> **Instructions to follow**: When the line containing "पिबा॒सोमं॑। सोमं॑मह॒ते। म॒ह॒तइ॑न्द्रि॒याय॑।" appears in the entries below, begin printing there and stop after the line containing "आद्वि॒बर्हा॑:। द्वि॒बर्हा॑अमिन:। अ॒मि॒नो॒या॑तु।"; print each of those lines exactly and no other line.

> **Saved data entries**:
++++++++++++++++++++
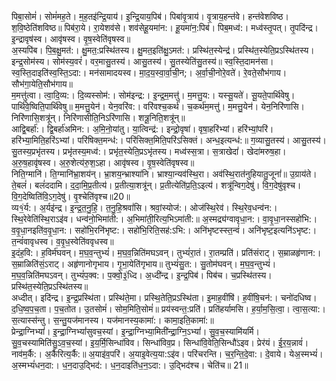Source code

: 

  
पिबा॒सोमं॑। सोमं॑मह॒ते। म॒ह॒तइ॑न्द्रि॒याय॑। इ॒न्द्रि॒याय॒पिब॑। पिबा॑वृ॒त्राय॑। वृ॒त्राय॒हन्त॑वे। हन्त॑वेशविष्ठ। श॒वि॒ष्ठेति॑शविष्ठ॥ पिब॑रा॒ये। रा॒येशव॑से। शव॑सेहू॒यमा॑न:। हू॒यमा॑न॒:पिब॑। पिब॒मध्व॑:। मध्व॑स्तृ॒पत्। तृ॒पदि॑न्द्र। इ॒न्द्रावृष॑स्व। आवृ॑षस्व। वृ॒ष॒स्वेति॑वृषस्व॥  
अ॒स्यपि॑ब। पि॒ब॒क्षु॒मत॑:। क्षु॒मत॒:प्रस्थि॑तस्य। क्षु॒मत॒इति॑क्षु॒ऽमत॑:। प्रस्थि॑त॒स्येन्द्र॑। प्रस्थि॑त॒स्येति॒प्रऽस्थि॑तस्य। इन्द्र॒सोम॑स्य। सोम॑स्य॒वरं॑। वर॒मासु॒तस्य॑। आसु॒तस्य॑। सु॒तस्येति॑सु॒तस्य॑॥ स्व॒स्ति॒दामन॑सा। स्व॒स्ति॒दाइति॑स्व॒स्ति॒ऽदा:। मन॑सामादयस्व। मा॒द॒य॒स्वा॒र्वा॒ची॒न;। अ॒र्वा॒ची॒नोरे॒वते॑। रे॒वते॒सौभ॑गाय। सौभ॑गा॒येति॒सौभ॑गाय॥  
म॒मत्तु॑त्वा। त्वा॒दि॒व्य:। दि॒व्यस्सोम॑:। सोम॑इन्द्र:। इ॒न्द्र॒म॒मत्तु॑। म॒मत्तु॒य:। यस्सू॒यते॑। सू॒यते॒पार्थि॑वेषु। पार्थि॑वे॒ष्विति॒पार्थि॑वेषु॥ म॒मत्तु॒येन॑। येन॒वरि॑व:। वरि॑वश्च॒कर्थ॑। च॒कर्थ॑म॒मत्तु॑। म॒मत्तु॒येन॑। येन॒निरि॑णासि। निरि॑णासि॒शत्रू॑न्। निरि॑णासीति॒निऽरि॑णासि। शत्रू॒निति॒शत्रू॑न्॥  
आद्वि॒बर्हा॑:। द्वि॒बर्हा॑अमिन:। अ॒मि॒नो॒या॑तु। या॒त्विन्द्र॑:। इन्द्रो॒वृषा॑। वृषा॒हरि॑भ्यां। हरि॑भ्यां॒परि॑। हरि॑भ्या॒मिति॒हरि॑ऽभ्यां। परि॑षिक्त॒मन्ध॑:। परि॑सिक्त॒मिति॒परि॑ऽसिक्तं। अन्ध॒इत्यन्ध॑:॥ ग॒व्यासु॒तस्य॑। आसु॒तस्य॑। सु॒तस्य॒प्रभृ॑तस्य। प्रभृ॑तस्य॒मध्व॑:। प्रभृ॑त॒स्येति॒प्रऽभृ॑तस्य। मध्व॑स्स॒त्रा। स॒त्राखेदां॑। खेदा॑मरुष॒हा। अ॒रु॒ष॒हावृ॑षस्व। अ॒रु॒शेत्य॑रु॒श॒ऽहा। आवृ॑षस्व। वृ॒ष॒स्वेति॑वृषस्व॥  
निति॒ग्मानि॑। ति॒ग्मानि॑भ्रा॒शय॑न्। भ्रा॒शय॒न्भ्राश्या॑नि। भ्राश्या॒न्यव॑स्थि॒रा। अव॑स्थि॒रात॑नुहियातु॒जूनां॑॥ उ॒ग्राय॑ते। ते॒बलं॑। बलं॑ददामि। द॒दा॒मि॒प्र॒तीत्य॑। प्र॒तीत्या॒शत्रू॑न्। प्र॒तीत्येति॑प्र॒ति॒ऽइत्य॑। शत्रू॑न्विग॒देषु॑। वि॒ग॒देषु॑वृश्च। वि॒ग॒देष्विति॑वि॒ऽग॒देषु॑। वृ॒श्चेति॑वृश्च॥20॥  
व्य१॒॑र्य:। अ॒र्यइ॑न्द्र। इ॒न्द्र॒त॒नु॒हि॒। त॒नु॒हि॒श्रवां॑सि। श्रवां॒स्योज॑:। ओज॑स्थि॒रेव॑। स्थि॒रेव॒धन्व॑न:। स्थि॒रेवेति॑स्थि॒राऽइ॑व। धन्व॑नो॒भिमा॑ती:। अ॒भिमा॑ती॒रित्य॒भिऽमा॑ती:॥ अ॒स्मद्र्य॑ग्वावृधा॒न:। वा॒वृ॒धा॒नस्सहो॑भि:। व॒वृ॒धा॒नइति॑व॒वृ॒धा॒न:। सहो॑भि॒रनि॑भृष्ट:। सहो॑भि॒रिति॒सह॑:ऽभि:। अनि॑भृष्टस्स्त॒न्वं॑। अनि॑भृष्ट॒इत्यनि॑ऽभृष्ट:। त॒न्वं॑वावृधस्व। व॒वृ॒ध॒स्वेति॑ववृधस्व॥  
इ॒दंह॒वि:। ह॒विर्म॑घवन्। म॒घ॒व॒न्तुभ्यं॑। म॒घ॒व॒न्निति॑मघऽवन्। तुभ्यं॑रा॒तं। रा॒तम्प्रति॑। प्रति॑संराट्। स॒म्राळहृ॑णान:। स॒म्राळिति॑सं॒ऽराट्। अहृ॑णानोगृभाय। गृ॒भा॒येति॑गृभाय॥ तुभ्यं॑सु॒त:। सु॒तोम॑घवन्। म॒घ॒व॒न्तुभ्यं॑। म॒घ॒व॒न्निति॑मघऽवन्। तुभ्यं॑प॒क्व:। प॒क्वो॒३॒॑ध्दि। अ॒ध्दी॑न्द्र। इ॒न्द्र॒पिब॑। पिब॑च। च॒प्रस्थि॑तस्य। प्रस्थि॑त॒स्येति॒प्रऽस्थि॑तस्य॥  
अध्दीत्। इदि॑न्द्र। इ॒न्द्र॒प्रस्थि॑ता। प्रस्थि॑ते॒मा। प्रस्थि॒तेति॒प्रऽस्थि॑ता। इ॒माह॒वींषि॑। ह॒वींषि॒चन॑:। चनो॑दधिष्व। द॒धि॒ष्व॒प॒च॒ता। प॒च॒तोत। उ॒तसोमं॑। सोम॒मिति॒सोमं॑॥ प्रय॑स्वन्त॒:प्रति॑। प्रति॑हर्यामसि। ह॒र्या॒म॒सि॒त्वा॒। त्वा॒स॒त्या:। स॒त्यास्स॑न्तु। स॒न्तु॒यज॑मानस्य। यज॑मानस्य॒कामा॑:। कामा॒इति॒कामा॑:॥  
प्रेन्द्रा॒ग्निभ्यां॑। इ॒न्द्रा॒ग्निभ्यां॑सुवच॒स्यां। इ॒न्द्रा॒ग्निभ्या॒मिती॑न्द्रा॒ग्नि॒ऽभ्यां॑। सु॒व॒च॒स्यामि॑यर्मि। सु॒व॒चस्यामिति॑सु॒ऽव॒च॒स्यां। इ॒य॒र्मि॒सिन्धा॑विव। सिन्धा॑विव॒प्र। सिन्धा॑वि॒वेति॒सिन्धौ॑ऽइव। प्रेर॑यं। ई॒र॒य॒न्नावं॑। नाव॑म॒र्कै:। अ॒र्कैरित्य॒र्कै:॥ अ॒याइ॑व॒परि॑। अ॒याइ॒वेत्य॒या:ऽइ॑व। परि॑चरन्ति। च॒र॒न्ति॒दे॒वा:। दे॒वाये। येअ॒स्मभ्यं॑। अ॒स्मभ्यं॑धन॒दा:। ध॒न॒दाउ॒द्भिद॑:। ध॒न॒दाइति॑ध॒न॒ऽदा:। उ॒द्भिद॑श्च। चेति॑च॥ 21॥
++++++++++++++++++++
> **Response below**:
पिबा॒सोमं॑। सोमं॑मह॒ते। म॒ह॒तइ॑न्द्रि॒याय॑। इ॒न्द्रि॒याय॒पिब॑। पिबा॑वृ॒त्राय॑। वृ॒त्राय॒हन्त॑वे। हन्त॑वेशविष्ठ। श॒वि॒ष्ठेति॑शविष्ठ॥ पिब॑रा॒ये। रा॒येशव॑से। शव॑सेहू॒यमा॑न:। हू॒यमा॑न॒:पिब॑। पिब॒मध्व॑:। मध्व॑स्तृ॒पत्। तृ॒पदि॑न्द्र। इ॒न्द्रावृष॑स्व। आवृ॑षस्व। वृ॒ष॒स्वेति॑वृषस्व॥  
अ॒स्यपि॑ब। पि॒ब॒क्षु॒मत॑:। क्षु॒मत॒:प्रस्थि॑तस्य। क्षु॒मत॒इति॑क्षु॒ऽमत॑:। प्रस्थि॑त॒स्येन्द्र॑। प्रस्थि॑त॒स्येति॒प्रऽस्थि॑तस्य। इन्द्र॒सोम॑स्य। सोम॑स्य॒वरं॑। वर॒मासु॒तस्य॑। आसु॒तस्य॑। सु॒तस्येति॑सु॒तस्य॑॥ स्व॒स्ति॒दामन॑सा। स्व॒स्ति॒दाइति॑स्व॒स्ति॒ऽदा:। मन॑सामादयस्व। मा॒द॒य॒स्वा॒र्वा॒ची॒न;। अ॒र्वा॒ची॒नोरे॒वते॑। रे॒वते॒सौभ॑गाय। सौभ॑गा॒येति॒सौभ॑गाय॥  
म॒मत्तु॑त्वा। त्वा॒दि॒व्य:। दि॒व्यस्सोम॑:। सोम॑इन्द्र:। इ॒न्द्र॒म॒मत्तु॑। म॒मत्तु॒य:। यस्सू॒यते॑। सू॒यते॒पार्थि॑वेषु। पार्थि॑वे॒ष्विति॒पार्थि॑वेषु॥ म॒मत्तु॒येन॑। येन॒वरि॑व:। वरि॑वश्च॒कर्थ॑। च॒कर्थ॑म॒मत्तु॑। म॒मत्तु॒येन॑। येन॒निरि॑णासि। निरि॑णासि॒शत्रू॑न्। निरि॑णासीति॒निऽरि॑णासि। शत्रू॒निति॒शत्रू॑न्॥  
आद्वि॒बर्हा॑:। द्वि॒बर्हा॑अमिन:। अ॒मि॒नो॒या॑तु। या॒त्विन्द्र॑:। इन्द्रो॒वृषा॑। वृषा॒हरि॑भ्यां। हरि॑भ्यां॒परि॑। हरि॑भ्या॒मिति॒हरि॑ऽभ्यां। परि॑षिक्त॒मन्ध॑:। परि॑सिक्त॒मिति॒परि॑ऽसिक्तं। अन्ध॒इत्यन्ध॑:॥ ग॒व्यासु॒तस्य॑। आसु॒तस्य॑। सु॒तस्य॒प्रभृ॑तस्य। प्रभृ॑तस्य॒मध्व॑:। प्रभृ॑त॒स्येति॒प्रऽभृ॑तस्य। मध्व॑स्स॒त्रा। स॒त्राखेदां॑। खेदा॑मरुष॒हा। अ॒रु॒ष॒हावृ॑षस्व। अ॒रु॒शेत्य॑रु॒श॒ऽहा। आवृ॑षस्व। वृ॒ष॒स्वेति॑वृषस्व॥  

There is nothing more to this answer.